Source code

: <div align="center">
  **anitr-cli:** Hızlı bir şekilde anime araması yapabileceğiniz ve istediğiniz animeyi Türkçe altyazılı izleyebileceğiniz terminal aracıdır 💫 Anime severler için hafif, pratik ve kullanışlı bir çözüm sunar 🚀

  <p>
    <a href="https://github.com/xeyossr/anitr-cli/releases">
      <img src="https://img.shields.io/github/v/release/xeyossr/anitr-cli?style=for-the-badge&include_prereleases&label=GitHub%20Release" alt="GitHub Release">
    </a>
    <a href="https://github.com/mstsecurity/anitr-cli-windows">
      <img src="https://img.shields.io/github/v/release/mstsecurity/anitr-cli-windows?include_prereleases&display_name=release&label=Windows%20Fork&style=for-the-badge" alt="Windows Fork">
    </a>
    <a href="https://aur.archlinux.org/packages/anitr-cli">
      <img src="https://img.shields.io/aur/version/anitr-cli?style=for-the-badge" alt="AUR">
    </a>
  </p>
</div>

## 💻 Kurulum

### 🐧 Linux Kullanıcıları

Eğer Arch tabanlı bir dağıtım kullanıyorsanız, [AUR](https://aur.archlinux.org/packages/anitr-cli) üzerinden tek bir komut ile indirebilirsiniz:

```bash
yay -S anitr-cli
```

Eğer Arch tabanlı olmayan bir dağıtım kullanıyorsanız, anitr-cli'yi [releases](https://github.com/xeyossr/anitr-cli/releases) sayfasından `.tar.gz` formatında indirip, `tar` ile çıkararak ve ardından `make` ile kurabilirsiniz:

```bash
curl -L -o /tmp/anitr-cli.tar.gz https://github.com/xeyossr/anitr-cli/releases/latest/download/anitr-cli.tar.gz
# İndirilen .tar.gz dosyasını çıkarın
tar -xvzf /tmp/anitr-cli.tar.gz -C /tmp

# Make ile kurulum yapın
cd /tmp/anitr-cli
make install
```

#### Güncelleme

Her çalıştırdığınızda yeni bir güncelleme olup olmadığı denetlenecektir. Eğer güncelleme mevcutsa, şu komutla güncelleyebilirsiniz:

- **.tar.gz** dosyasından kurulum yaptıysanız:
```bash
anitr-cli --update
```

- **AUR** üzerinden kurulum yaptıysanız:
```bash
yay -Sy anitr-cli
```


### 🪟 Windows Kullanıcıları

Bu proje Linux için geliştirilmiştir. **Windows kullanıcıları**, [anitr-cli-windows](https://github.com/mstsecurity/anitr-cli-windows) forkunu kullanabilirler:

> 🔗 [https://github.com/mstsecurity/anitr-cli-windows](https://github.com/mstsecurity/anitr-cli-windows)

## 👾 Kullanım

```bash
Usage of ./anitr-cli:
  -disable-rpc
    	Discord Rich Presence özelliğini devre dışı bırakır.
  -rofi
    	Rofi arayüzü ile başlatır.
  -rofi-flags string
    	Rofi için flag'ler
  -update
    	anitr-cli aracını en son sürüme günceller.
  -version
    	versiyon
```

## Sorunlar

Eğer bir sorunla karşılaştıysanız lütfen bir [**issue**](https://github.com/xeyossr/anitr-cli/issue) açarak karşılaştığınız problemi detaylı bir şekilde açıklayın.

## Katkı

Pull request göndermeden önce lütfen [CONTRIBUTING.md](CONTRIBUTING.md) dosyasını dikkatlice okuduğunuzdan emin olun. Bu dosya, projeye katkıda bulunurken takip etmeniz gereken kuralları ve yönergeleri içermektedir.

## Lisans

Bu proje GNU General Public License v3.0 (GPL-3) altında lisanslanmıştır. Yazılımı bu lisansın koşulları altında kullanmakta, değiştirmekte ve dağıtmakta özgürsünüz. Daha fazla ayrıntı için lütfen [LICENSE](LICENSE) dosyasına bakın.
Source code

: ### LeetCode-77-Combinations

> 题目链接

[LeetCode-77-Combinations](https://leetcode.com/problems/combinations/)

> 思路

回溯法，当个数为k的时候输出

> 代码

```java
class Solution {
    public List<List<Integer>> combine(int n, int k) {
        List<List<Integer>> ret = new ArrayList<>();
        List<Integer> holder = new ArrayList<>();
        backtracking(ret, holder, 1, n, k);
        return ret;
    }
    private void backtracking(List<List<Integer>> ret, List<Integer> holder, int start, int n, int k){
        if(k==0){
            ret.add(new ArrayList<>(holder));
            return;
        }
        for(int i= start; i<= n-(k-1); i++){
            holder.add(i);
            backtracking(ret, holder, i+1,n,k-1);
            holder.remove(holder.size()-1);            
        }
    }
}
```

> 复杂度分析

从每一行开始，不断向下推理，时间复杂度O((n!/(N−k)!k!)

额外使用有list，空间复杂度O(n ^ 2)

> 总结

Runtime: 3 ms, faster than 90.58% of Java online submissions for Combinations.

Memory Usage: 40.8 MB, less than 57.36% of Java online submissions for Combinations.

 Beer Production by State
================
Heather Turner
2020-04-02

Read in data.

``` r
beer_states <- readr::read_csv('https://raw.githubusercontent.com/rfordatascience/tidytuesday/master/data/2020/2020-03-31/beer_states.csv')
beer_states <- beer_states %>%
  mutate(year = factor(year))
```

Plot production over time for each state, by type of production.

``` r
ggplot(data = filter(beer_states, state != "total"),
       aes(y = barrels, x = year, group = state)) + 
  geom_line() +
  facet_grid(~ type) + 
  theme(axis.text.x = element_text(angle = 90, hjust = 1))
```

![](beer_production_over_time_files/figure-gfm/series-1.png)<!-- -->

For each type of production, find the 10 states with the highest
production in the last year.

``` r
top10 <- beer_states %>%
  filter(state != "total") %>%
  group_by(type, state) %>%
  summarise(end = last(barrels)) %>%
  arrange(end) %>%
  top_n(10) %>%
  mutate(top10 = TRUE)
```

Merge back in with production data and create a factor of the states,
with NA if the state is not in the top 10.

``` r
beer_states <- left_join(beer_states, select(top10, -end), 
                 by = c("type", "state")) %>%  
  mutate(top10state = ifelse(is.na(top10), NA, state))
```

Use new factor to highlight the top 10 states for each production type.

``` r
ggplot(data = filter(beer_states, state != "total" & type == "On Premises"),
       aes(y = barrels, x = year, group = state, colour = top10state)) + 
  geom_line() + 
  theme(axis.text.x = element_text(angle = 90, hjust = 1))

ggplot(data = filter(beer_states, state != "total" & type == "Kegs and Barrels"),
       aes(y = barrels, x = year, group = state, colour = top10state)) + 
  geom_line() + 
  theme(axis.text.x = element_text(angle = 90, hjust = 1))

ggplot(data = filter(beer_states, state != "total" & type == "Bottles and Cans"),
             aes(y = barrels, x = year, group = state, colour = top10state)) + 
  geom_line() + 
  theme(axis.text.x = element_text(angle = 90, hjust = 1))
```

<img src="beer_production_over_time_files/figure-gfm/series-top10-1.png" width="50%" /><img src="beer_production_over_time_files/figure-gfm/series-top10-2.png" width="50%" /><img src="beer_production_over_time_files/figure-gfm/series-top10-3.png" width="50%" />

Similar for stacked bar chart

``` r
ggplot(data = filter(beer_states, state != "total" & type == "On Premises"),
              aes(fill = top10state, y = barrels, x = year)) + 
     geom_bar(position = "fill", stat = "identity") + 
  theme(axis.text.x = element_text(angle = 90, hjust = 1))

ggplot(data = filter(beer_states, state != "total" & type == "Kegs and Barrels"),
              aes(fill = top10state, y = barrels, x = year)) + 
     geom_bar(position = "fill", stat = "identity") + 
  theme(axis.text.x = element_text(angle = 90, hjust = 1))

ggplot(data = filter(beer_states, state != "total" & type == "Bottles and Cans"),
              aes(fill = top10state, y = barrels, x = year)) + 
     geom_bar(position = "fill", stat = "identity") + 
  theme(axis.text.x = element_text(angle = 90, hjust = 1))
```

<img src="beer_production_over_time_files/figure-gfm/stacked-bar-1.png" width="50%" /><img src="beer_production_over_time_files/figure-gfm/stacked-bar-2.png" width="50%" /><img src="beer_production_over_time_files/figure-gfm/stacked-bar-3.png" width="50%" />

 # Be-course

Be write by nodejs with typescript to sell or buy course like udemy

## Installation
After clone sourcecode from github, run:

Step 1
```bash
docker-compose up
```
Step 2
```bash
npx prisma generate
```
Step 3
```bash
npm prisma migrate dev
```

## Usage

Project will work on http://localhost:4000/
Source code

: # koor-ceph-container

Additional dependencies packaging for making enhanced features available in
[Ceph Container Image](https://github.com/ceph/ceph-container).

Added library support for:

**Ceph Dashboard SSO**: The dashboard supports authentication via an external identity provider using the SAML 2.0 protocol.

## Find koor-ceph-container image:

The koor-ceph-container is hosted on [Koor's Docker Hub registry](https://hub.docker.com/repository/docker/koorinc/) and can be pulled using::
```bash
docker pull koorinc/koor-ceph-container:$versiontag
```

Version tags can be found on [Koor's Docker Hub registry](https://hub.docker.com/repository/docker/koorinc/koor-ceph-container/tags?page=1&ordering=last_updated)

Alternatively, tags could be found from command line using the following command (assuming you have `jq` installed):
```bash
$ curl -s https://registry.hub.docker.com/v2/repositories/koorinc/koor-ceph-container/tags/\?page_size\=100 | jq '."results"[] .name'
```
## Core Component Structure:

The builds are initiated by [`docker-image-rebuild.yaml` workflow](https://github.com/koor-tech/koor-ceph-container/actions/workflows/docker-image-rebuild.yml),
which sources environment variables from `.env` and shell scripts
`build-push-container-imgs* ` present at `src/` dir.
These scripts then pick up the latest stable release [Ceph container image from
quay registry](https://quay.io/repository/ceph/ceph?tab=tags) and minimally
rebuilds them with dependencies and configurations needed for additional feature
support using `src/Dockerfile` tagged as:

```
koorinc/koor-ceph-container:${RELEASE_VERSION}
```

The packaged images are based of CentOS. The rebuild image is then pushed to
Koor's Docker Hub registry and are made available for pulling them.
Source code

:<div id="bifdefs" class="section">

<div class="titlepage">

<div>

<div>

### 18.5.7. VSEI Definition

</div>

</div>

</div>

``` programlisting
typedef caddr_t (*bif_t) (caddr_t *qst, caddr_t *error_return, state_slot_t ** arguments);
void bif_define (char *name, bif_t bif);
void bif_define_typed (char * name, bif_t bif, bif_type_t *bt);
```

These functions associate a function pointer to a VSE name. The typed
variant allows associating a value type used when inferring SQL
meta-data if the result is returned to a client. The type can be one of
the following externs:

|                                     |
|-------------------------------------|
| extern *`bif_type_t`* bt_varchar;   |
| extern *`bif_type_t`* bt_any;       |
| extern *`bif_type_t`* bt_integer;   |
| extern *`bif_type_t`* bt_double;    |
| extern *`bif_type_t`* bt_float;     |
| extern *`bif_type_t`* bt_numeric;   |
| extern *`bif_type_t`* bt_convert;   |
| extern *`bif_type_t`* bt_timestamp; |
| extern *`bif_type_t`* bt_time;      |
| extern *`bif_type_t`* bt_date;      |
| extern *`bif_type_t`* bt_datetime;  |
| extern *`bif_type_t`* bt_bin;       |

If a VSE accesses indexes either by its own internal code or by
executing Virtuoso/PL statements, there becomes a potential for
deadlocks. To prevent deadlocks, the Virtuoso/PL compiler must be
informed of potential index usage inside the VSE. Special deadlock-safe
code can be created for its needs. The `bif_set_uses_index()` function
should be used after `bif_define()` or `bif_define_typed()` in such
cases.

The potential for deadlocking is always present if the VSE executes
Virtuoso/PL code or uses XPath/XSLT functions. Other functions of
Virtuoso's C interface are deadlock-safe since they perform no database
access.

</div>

> [WORK TASK]: Say how many lines in the preceding material hold the word "repository"; nothing else belongs in the reply.

> [RESULT OF THIS TASK]: 3